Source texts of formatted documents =
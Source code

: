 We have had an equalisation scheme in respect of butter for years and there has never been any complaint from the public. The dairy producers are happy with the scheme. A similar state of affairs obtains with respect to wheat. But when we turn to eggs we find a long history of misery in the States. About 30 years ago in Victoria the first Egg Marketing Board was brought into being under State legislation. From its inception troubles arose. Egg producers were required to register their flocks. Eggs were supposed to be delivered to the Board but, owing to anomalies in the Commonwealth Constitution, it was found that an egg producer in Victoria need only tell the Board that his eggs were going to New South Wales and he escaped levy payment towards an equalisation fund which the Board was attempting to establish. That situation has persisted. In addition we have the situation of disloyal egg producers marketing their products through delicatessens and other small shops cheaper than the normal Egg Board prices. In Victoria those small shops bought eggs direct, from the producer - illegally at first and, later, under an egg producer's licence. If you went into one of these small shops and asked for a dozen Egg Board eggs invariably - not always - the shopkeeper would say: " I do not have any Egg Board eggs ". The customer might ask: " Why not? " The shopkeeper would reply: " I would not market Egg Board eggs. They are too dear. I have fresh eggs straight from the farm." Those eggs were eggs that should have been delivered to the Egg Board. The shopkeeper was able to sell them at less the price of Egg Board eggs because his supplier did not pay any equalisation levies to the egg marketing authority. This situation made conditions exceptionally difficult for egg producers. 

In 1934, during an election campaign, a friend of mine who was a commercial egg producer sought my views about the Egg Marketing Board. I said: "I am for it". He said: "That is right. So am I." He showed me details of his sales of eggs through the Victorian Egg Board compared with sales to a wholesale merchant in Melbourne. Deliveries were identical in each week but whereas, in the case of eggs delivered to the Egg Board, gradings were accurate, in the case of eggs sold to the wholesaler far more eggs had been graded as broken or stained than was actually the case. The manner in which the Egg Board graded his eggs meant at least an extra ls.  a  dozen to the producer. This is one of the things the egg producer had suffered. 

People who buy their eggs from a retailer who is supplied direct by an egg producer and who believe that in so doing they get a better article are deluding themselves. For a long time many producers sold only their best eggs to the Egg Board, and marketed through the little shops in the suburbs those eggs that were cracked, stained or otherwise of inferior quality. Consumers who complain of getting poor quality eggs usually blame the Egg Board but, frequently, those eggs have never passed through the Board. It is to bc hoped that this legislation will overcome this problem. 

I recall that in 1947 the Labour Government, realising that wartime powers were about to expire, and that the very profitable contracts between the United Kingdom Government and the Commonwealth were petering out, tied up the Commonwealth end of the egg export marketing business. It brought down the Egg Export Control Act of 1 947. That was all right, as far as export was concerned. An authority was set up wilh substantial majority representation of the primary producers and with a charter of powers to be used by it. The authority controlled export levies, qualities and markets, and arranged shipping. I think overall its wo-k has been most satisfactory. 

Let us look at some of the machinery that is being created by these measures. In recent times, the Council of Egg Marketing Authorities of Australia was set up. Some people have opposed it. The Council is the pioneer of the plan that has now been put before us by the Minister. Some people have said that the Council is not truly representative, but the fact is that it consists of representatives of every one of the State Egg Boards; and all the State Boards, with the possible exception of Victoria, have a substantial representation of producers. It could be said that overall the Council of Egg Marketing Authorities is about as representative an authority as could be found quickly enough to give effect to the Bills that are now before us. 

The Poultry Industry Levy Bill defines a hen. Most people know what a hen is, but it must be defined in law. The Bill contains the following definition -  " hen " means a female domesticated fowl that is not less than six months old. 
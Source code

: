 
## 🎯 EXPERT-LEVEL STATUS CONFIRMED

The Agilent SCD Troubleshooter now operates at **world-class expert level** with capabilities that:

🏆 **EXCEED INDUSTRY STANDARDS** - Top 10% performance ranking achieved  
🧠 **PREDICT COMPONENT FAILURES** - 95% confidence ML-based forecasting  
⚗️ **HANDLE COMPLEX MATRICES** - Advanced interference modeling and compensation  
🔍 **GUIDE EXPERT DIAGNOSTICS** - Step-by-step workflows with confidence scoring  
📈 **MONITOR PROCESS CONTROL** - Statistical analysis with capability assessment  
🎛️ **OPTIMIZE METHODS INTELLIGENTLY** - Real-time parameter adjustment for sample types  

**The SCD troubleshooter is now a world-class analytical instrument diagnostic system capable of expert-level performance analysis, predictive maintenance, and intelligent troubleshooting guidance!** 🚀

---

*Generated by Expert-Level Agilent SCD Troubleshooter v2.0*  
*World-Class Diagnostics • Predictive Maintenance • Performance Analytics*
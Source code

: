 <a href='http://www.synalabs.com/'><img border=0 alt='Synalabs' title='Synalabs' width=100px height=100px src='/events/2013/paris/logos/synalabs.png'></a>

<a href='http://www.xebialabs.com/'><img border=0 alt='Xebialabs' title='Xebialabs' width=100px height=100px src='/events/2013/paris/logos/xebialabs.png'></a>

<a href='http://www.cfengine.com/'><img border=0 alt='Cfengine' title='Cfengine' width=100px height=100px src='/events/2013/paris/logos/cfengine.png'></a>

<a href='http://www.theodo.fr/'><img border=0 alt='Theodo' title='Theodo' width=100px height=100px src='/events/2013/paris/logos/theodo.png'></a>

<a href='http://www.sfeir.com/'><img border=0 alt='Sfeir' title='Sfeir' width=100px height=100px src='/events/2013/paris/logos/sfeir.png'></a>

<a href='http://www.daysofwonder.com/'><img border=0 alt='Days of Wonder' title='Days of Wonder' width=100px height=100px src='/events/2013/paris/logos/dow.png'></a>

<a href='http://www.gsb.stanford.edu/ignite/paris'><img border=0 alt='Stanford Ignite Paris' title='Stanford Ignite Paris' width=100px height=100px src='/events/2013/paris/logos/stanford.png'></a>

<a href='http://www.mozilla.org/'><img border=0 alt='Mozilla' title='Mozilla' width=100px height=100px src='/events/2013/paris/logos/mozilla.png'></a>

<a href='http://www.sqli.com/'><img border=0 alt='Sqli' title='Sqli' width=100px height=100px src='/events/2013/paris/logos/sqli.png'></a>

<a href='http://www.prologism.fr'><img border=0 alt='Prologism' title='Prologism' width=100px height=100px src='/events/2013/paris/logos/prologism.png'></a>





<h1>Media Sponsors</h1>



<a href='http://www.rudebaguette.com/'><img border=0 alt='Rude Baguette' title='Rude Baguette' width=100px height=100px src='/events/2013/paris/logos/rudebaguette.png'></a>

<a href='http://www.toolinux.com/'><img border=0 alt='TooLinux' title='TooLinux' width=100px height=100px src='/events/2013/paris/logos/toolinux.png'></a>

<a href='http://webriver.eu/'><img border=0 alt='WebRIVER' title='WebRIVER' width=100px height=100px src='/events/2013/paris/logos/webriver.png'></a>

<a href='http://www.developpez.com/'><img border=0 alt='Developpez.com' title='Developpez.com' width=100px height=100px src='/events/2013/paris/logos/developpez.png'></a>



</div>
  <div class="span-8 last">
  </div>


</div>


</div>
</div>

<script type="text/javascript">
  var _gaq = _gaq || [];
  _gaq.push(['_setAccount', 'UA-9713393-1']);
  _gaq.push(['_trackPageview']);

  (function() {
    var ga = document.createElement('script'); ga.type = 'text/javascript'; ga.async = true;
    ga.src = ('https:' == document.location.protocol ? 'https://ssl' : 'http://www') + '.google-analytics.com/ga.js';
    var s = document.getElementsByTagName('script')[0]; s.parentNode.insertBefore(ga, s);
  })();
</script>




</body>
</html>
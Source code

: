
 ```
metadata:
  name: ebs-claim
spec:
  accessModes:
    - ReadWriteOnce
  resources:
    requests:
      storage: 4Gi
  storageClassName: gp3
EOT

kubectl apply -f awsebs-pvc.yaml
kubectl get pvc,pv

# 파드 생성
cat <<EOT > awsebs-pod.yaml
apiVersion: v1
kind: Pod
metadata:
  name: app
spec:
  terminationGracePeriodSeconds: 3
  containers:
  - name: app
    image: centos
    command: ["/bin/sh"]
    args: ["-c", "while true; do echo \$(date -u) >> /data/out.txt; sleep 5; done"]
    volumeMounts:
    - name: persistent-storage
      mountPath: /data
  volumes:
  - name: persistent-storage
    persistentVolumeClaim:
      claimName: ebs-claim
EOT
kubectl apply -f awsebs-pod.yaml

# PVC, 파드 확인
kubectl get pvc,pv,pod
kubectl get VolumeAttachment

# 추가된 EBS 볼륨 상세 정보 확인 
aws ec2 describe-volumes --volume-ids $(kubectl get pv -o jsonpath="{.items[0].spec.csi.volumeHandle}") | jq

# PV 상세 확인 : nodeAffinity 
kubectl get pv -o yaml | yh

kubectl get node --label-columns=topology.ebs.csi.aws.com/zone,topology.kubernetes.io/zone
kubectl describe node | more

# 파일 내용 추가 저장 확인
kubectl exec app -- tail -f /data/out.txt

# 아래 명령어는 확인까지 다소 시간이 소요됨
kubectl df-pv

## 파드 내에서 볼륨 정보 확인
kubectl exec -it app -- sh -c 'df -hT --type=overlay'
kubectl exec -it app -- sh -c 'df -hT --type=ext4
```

Problem to work on = All lines above from the one containing "The Poultry Industry" to the one containing "<a href='http://www.sfeir.com/'><img border=0" must be repeated exactly, both lines included, and no others.

Output of the exercise =
The Poultry Industry Levy Bill defines a hen. Most people know what a hen is, but it must be defined in law. The Bill contains the following definition -  " hen " means a female domesticated fowl that is not less than six months old. 
Source code

: 
## 🎯 EXPERT-LEVEL STATUS CONFIRMED

The Agilent SCD Troubleshooter now operates at **world-class expert level** with capabilities that:

🏆 **EXCEED INDUSTRY STANDARDS** - Top 10% performance ranking achieved  
🧠 **PREDICT COMPONENT FAILURES** - 95% confidence ML-based forecasting  
⚗️ **HANDLE COMPLEX MATRICES** - Advanced interference modeling and compensation  
🔍 **GUIDE EXPERT DIAGNOSTICS** - Step-by-step workflows with confidence scoring  
📈 **MONITOR PROCESS CONTROL** - Statistical analysis with capability assessment  
🎛️ **OPTIMIZE METHODS INTELLIGENTLY** - Real-time parameter adjustment for sample types  

**The SCD troubleshooter is now a world-class analytical instrument diagnostic system capable of expert-level performance analysis, predictive maintenance, and intelligent troubleshooting guidance!** 🚀

---

*Generated by Expert-Level Agilent SCD Troubleshooter v2.0*  
*World-Class Diagnostics • Predictive Maintenance • Performance Analytics*
Source code

: <a href='http://www.synalabs.com/'><img border=0 alt='Synalabs' title='Synalabs' width=100px height=100px src='/events/2013/paris/logos/synalabs.png'></a>

<a href='http://www.xebialabs.com/'><img border=0 alt='Xebialabs' title='Xebialabs' width=100px height=100px src='/events/2013/paris/logos/xebialabs.png'></a>

<a href='http://www.cfengine.com/'><img border=0 alt='Cfengine' title='Cfengine' width=100px height=100px src='/events/2013/paris/logos/cfengine.png'></a>

<a href='http://www.theodo.fr/'><img border=0 alt='Theodo' title='Theodo' width=100px height=100px src='/events/2013/paris/logos/theodo.png'></a>

<a href='http://www.sfeir.com/'><img border=0 alt='Sfeir' title='Sfeir' width=100px height=100px src='/events/2013/paris/logos/sfeir.png'></a>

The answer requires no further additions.